Politicians just can’t give up their free-spending ways, and it’s not difficult to find a Republican who wants to expand the government just like a Democrat. An accurate indicator of whether a congressman is a cheapskate or a spendthrift is which congressional organization he joins.
Backers of the Tea Party Caucus, for example, are eager to cut taxes and reduce spending, and the Congressional Progressive Caucus wants to increase both, and by a lot. The National Taxpayers Union Foundation collected the budget proposals of several such organizations and calculated whether net spending would go up or down if each organizations got everything it wanted.

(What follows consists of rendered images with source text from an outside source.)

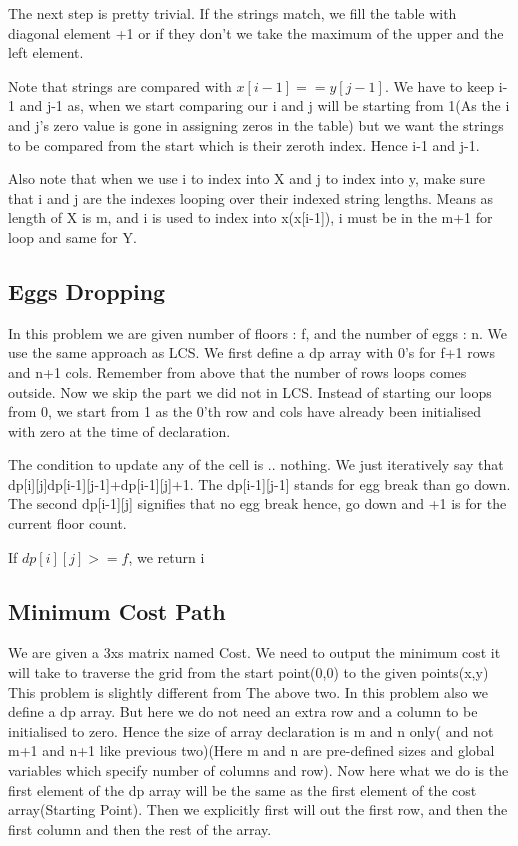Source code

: \documentclass{article}
\newcommand{\nd}{\noindent}
\begin{document}
\nd The next step is pretty trivial. If the strings match, we fill the table with diagonal element +1 or if they don't we take the maximum of the upper and the left element. 

\nd Note that strings are compared with $x[i-1]==y[j-1]$. We have to keep i-1 and j-1 as, when we start comparing our i and j will be starting from 1(As the i and j's zero value is gone in assigning zeros in the table) but we want the strings to be compared from the start which is their zeroth index. Hence i-1 and j-1. 

\nd Also note that when we use i to index into X and j to index into y, make sure that i and j are the indexes looping over their indexed string lengths. Means as length of X is m, and i is used to index into x(x[i-1]), i must be in the m+1 for loop and same for Y.

\subsection{Eggs Dropping} 
In this problem we are given number of floors : f, and the number of eggs : n. We use the same approach as LCS. We first define a dp array with 0's for f+1 rows and n+1 cols. Remember from above that the number of rows loops comes outside. Now we skip the part we did not in LCS. Instead of starting our loops from 0, we start from 1 as the 0'th row and cols have already been initialised with zero at the time of declaration. 

\nd The condition to update any of the cell is .. nothing. We just iteratively say that dp[i][j]dp[i-1][j-1]+dp[i-1][j]+1. The dp[i-1][j-1] stands for egg break than go down. The second dp[i-1][j] signifies that no egg break hence, go down and +1 is for the current floor count. 

\nd If $dp[i][j]>=f$, we return i 

\subsection{Minimum Cost Path} 
We are given a 3xs matrix named Cost. We need to output the minimum cost it will take to traverse the grid from the start point(0,0) to the given points(x,y)
This problem is slightly different from The above two. In this problem also we define a dp array. But here we do not need an extra row and a column to be initialised to zero. Hence the size of array declaration is m and n only( and not m+1 and n+1 like previous two)(Here m and n are pre-defined sizes and global variables which specify number of columns and row). Now here what we do is the first element of the dp array will be the same as the first element of the cost array(Starting Point). Then we explicitly first will out the first row, and then the first column and then the rest of the array. 
\end{document}
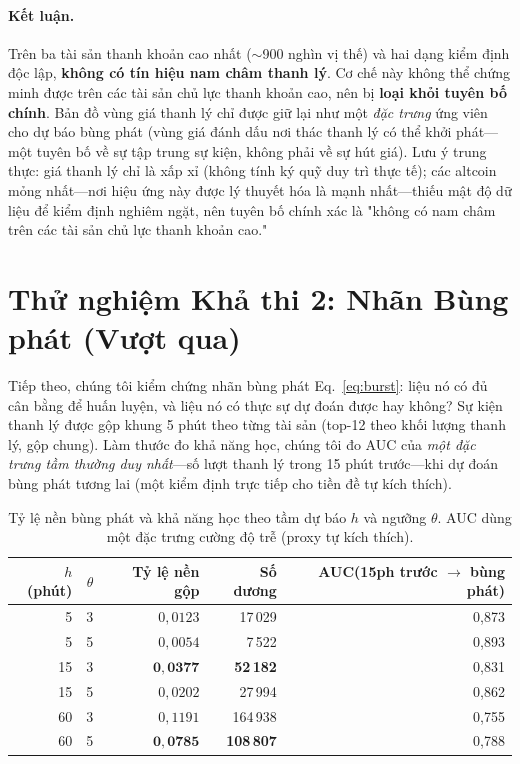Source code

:\documentclass[11pt,a4paper]{article}
\begin{document}
\paragraph{Kết luận.} Trên ba tài sản thanh khoản cao nhất ($\sim$900 nghìn vị thế) và hai dạng kiểm định độc lập, \textbf{không có tín hiệu nam châm thanh lý}. Cơ chế này không thể chứng minh được trên các tài sản chủ lực thanh khoản cao, nên bị \textbf{loại khỏi tuyên bố chính}. Bản đồ vùng giá thanh lý chỉ được giữ lại như một \emph{đặc trưng} ứng viên cho dự báo bùng phát (vùng giá đánh dấu nơi thác thanh lý có thể khởi phát---một tuyên bố về sự tập trung sự kiện, không phải về sự hút giá). Lưu ý trung thực: giá thanh lý chỉ là xấp xỉ (không tính ký quỹ duy trì thực tế); các altcoin mỏng nhất---nơi hiệu ứng này được lý thuyết hóa là mạnh nhất---thiếu mật độ dữ liệu để kiểm định nghiêm ngặt, nên tuyên bố chính xác là "không có nam châm trên các tài sản chủ lực thanh khoản cao."

\section{Thử nghiệm Khả thi 2: Nhãn Bùng phát (Vượt qua)}
\label{sec:m0burst}

Tiếp theo, chúng tôi kiểm chứng nhãn bùng phát Eq.~\eqref{eq:burst}: liệu nó có đủ cân bằng để huấn luyện, và liệu nó có thực sự dự đoán được hay không? Sự kiện thanh lý được gộp khung 5 phút theo từng tài sản (top-12 theo khối lượng thanh lý, gộp chung). Làm thước đo khả năng học, chúng tôi đo AUC của \emph{một đặc trưng tầm thường duy nhất}---số lượt thanh lý trong 15 phút trước---khi dự đoán bùng phát tương lai (một kiểm định trực tiếp cho tiền đề tự kích thích).

\begin{table}[ht]
\centering
\caption{Tỷ lệ nền bùng phát và khả năng học theo tầm dự báo $h$ và ngưỡng $\theta$. AUC dùng một đặc trưng cường độ trễ (proxy tự kích thích).}
\label{tab:burstbase}
\begin{tabular}{rrrrr}
\toprule
$h$ (phút) & $\theta$ & Tỷ lệ nền gộp & Số dương & AUC(15ph trước $\to$ bùng phát) \\
\midrule
5  & 3 & $0{,}0123$ & 17\,029  & 0,873 \\
5  & 5 & $0{,}0054$ & 7\,522   & 0,893 \\
15 & 3 & $\mathbf{0{,}0377}$ & \textbf{52\,182}  & 0,831 \\
15 & 5 & $0{,}0202$ & 27\,994  & 0,862 \\
60 & 3 & $0{,}1191$ & 164\,938 & 0,755 \\
60 & 5 & $\mathbf{0{,}0785}$ & \textbf{108\,807} & 0,788 \\
\bottomrule
\end{tabular}
\end{table}
\end{document}
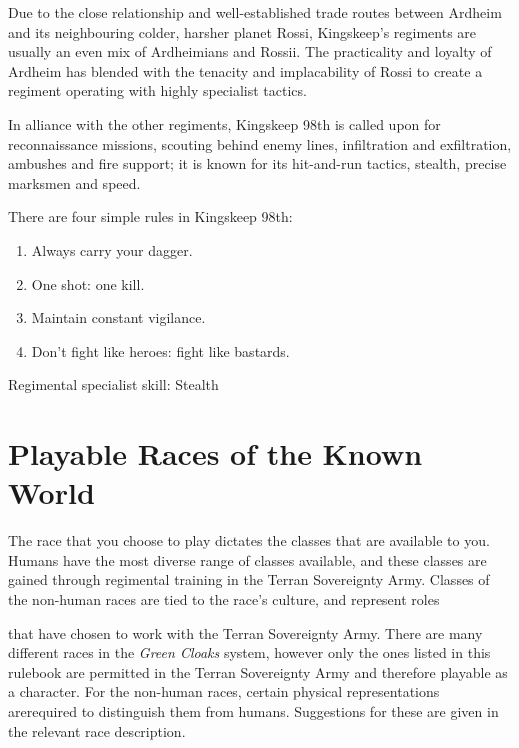 Due to the close relationship and well-established trade routes between Ardheim and its neighbouring colder, harsher planet Rossi, Kingskeep's regiments are usually an even mix of Ardheimians and Rossii. The practicality and loyalty of Ardheim has blended with the tenacity and implacability of Rossi to create a regiment operating with highly specialist tactics.

In alliance with the other regiments, Kingskeep 98th is called upon for reconnaissance missions, scouting behind enemy lines, infiltration and exfiltration, ambushes and fire support; it is known for its hit-and-run tactics, stealth, precise marksmen and speed.

There are four simple rules in Kingskeep 98th:

\begin{enumerate}[I]

\item Always carry your dagger.

\item One shot: one kill.

\item Maintain constant vigilance.

\item Don't fight like heroes: fight like bastards.

\end{enumerate}

Regimental specialist skill: Stealth

\chapter{Playable Races of the Known World}

The race that you choose to play dictates the classes that are available to you. Humans have the most diverse range of classes available, and these classes are gained through regimental training in the Terran Sovereignty Army. Classes of the non-human races are tied to the race's culture, and represent roles

that have chosen to work with the Terran Sovereignty Army. There are many different races in the \textit{Green Cloaks} system, however only the ones listed in this rulebook are permitted in the Terran Sovereignty Army and therefore playable as a character. For the non-human races, certain physical representations arerequired to distinguish them from humans. Suggestions for these are given in the relevant race description.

In a report called BillTally, the foundation determined “fiscally responsible” groups like the Republican Study Committee, the Tea Party Caucus and the Republican Main Street Partnership would, on the whole, reduce spending. The Democratic Blue Dog Coalition, on the other hand, would increase spending by $94 billion.
Still, for Democrats, that’s not so bad. The Congressional Progressive Caucus would boost federal outlays by $857 billion; the Congressional Black Caucus by $736 billion. The average House Democrat proposes $496 million in spending increases.
The average House Republican, on the other hand, proposes $82 million in net reductions. The conservative House members of the Republican Study Committee have attached their names to bills that would save taxpayers a net $99 billion. The Tea Party Caucus is the most parsimonious, advocating an impressive $128 billion reduction in federal spending.
Even the moderates of the Republican Main Street Partnership have put their priorities right. Members propose an average $11.5 billion increase in spending that is offset by $43 billion in cuts, for a net spending reduction of $32 billion. At that rate, the national debt would be retired in only 556 years. By then most of us alive now would be getting a little long in the tooth.
Something clearly must be done about the $17.6 trillion public debt, but most Democrats seem only interested in finding borrowed money to spend on almost everything. The itch to blow money is catching. Even the most responsible Republican groups would merely chip away at debt that has doubled as a percentage of the economy under President Obama. Even the Tea Party’s proposals would require 128 years to pay off the debt.
The Congressional Budget Office warns that the economy is on an “unsustainable” path. Once investors realize the government can’t pay back that much money, interest rates will rise, and the nation’s resources will be consumed by interest payments to creditors in China and similar bankers. “The result would be a smaller stock of capital and lower output and income than would otherwise be the case, all else being equal,” the nonpartisan accountants say.
The money is not running out; it has run out. The sooner the politicians of both parties and all affiliations acknowledge this, the sooner the nation can get started on doing something about it.